**Supplied records**
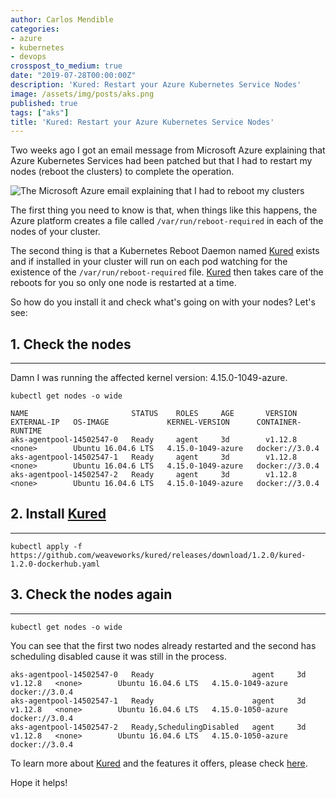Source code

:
 ```yaml
---
author: Carlos Mendible
categories:
- azure
- kubernetes
- devops
crosspost_to_medium: true
date: "2019-07-28T00:00:00Z"
description: 'Kured: Restart your Azure Kubernetes Service Nodes'
image: /assets/img/posts/aks.png
published: true
tags: ["aks"]
title: 'Kured: Restart your Azure Kubernetes Service Nodes'
---
```


Two weeks ago I got an email message from Microsoft Azure explaining that Azure Kubernetes Services had been patched but that I had to restart my nodes (reboot the clusters) to complete the operation.

![The Microsoft Azure email explaining that I had to reboot my clusters](https://carlos.mendible.com/assets/img/posts/aks_update_kured.png)

The first thing you need to know is that, when things like this happens, the Azure platform creates a file called `/var/run/reboot-required` in each of the nodes of your cluster.

The second thing is that a Kubernetes Reboot Daemon named [Kured](https://github.com/weaveworks/kured) exists and if installed in your cluster will run on each pod watching for the existence of the `/var/run/reboot-required` file. [Kured](https://github.com/weaveworks/kured) then takes care of the reboots for you so only one node is restarted at a time.

So how do you install it and check what's going on with your nodes? Let's see:

## 1. Check the nodes
---

Damn I was running the affected kernel version: 4.15.0-1049-azure.

``` shell
kubectl get nodes -o wide
```

``` shell
NAME                       STATUS    ROLES     AGE       VERSION   EXTERNAL-IP   OS-IMAGE             KERNEL-VERSION      CONTAINER-RUNTIME
aks-agentpool-14502547-0   Ready     agent     3d        v1.12.8   <none>        Ubuntu 16.04.6 LTS   4.15.0-1049-azure   docker://3.0.4
aks-agentpool-14502547-1   Ready     agent     3d        v1.12.8   <none>        Ubuntu 16.04.6 LTS   4.15.0-1049-azure   docker://3.0.4
aks-agentpool-14502547-2   Ready     agent     3d        v1.12.8   <none>        Ubuntu 16.04.6 LTS   4.15.0-1049-azure   docker://3.0.4
```

## 2. Install [Kured](https://github.com/weaveworks/kured)
---

``` shell
kubectl apply -f https://github.com/weaveworks/kured/releases/download/1.2.0/kured-1.2.0-dockerhub.yaml
```

## 3. Check the nodes again
---

``` shell
kubectl get nodes -o wide
```

You can see that the first two nodes already restarted and the second has scheduling disabled cause it was still in the process.

``` shell
aks-agentpool-14502547-0   Ready                      agent     3d        v1.12.8   <none>        Ubuntu 16.04.6 LTS   4.15.0-1049-azure   docker://3.0.4
aks-agentpool-14502547-1   Ready                      agent     3d        v1.12.8   <none>        Ubuntu 16.04.6 LTS   4.15.0-1050-azure   docker://3.0.4
aks-agentpool-14502547-2   Ready,SchedulingDisabled   agent     3d        v1.12.8   <none>        Ubuntu 16.04.6 LTS   4.15.0-1050-azure   docker://3.0.4
```

To learn more about [Kured](https://github.com/weaveworks/kured) and the features it offers, please check [here](https://github.com/weaveworks/kured).

Hope it helps!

**Your task**
Without the pictures, retype all of the data above exactly.

**Response**
Source code

:
 ```yaml
---
author: Carlos Mendible
categories:
- azure
- kubernetes
- devops
crosspost_to_medium: true
date: "2019-07-28T00:00:00Z"
description: 'Kured: Restart your Azure Kubernetes Service Nodes'
image: /assets/img/posts/aks.png
published: true
tags: ["aks"]
title: 'Kured: Restart your Azure Kubernetes Service Nodes'
---
```


Two weeks ago I got an email message from Microsoft Azure explaining that Azure Kubernetes Services had been patched but that I had to restart my nodes (reboot the clusters) to complete the operation.

![The Microsoft Azure email explaining that I had to reboot my clusters](https://carlos.mendible.com/assets/img/posts/aks_update_kured.png)

The first thing you need to know is that, when things like this happens, the Azure platform creates a file called `/var/run/reboot-required` in each of the nodes of your cluster.

The second thing is that a Kubernetes Reboot Daemon named [Kured](https://github.com/weaveworks/kured) exists and if installed in your cluster will run on each pod watching for the existence of the `/var/run/reboot-required` file. [Kured](https://github.com/weaveworks/kured) then takes care of the reboots for you so only one node is restarted at a time.

So how do you install it and check what's going on with your nodes? Let's see:

## 1. Check the nodes
---

Damn I was running the affected kernel version: 4.15.0-1049-azure.

``` shell
kubectl get nodes -o wide
```

``` shell
NAME                       STATUS    ROLES     AGE       VERSION   EXTERNAL-IP   OS-IMAGE             KERNEL-VERSION      CONTAINER-RUNTIME
aks-agentpool-14502547-0   Ready     agent     3d        v1.12.8   <none>        Ubuntu 16.04.6 LTS   4.15.0-1049-azure   docker://3.0.4
aks-agentpool-14502547-1   Ready     agent     3d        v1.12.8   <none>        Ubuntu 16.04.6 LTS   4.15.0-1049-azure   docker://3.0.4
aks-agentpool-14502547-2   Ready     agent     3d        v1.12.8   <none>        Ubuntu 16.04.6 LTS   4.15.0-1049-azure   docker://3.0.4
```

## 2. Install [Kured](https://github.com/weaveworks/kured)
---

``` shell
kubectl apply -f https://github.com/weaveworks/kured/releases/download/1.2.0/kured-1.2.0-dockerhub.yaml
```

## 3. Check the nodes again
---

``` shell
kubectl get nodes -o wide
```

You can see that the first two nodes already restarted and the second has scheduling disabled cause it was still in the process.

``` shell
aks-agentpool-14502547-0   Ready                      agent     3d        v1.12.8   <none>        Ubuntu 16.04.6 LTS   4.15.0-1049-azure   docker://3.0.4
aks-agentpool-14502547-1   Ready                      agent     3d        v1.12.8   <none>        Ubuntu 16.04.6 LTS   4.15.0-1050-azure   docker://3.0.4
aks-agentpool-14502547-2   Ready,SchedulingDisabled   agent     3d        v1.12.8   <none>        Ubuntu 16.04.6 LTS   4.15.0-1050-azure   docker://3.0.4
```

To learn more about [Kured](https://github.com/weaveworks/kured) and the features it offers, please check [here](https://github.com/weaveworks/kured).

Hope it helps!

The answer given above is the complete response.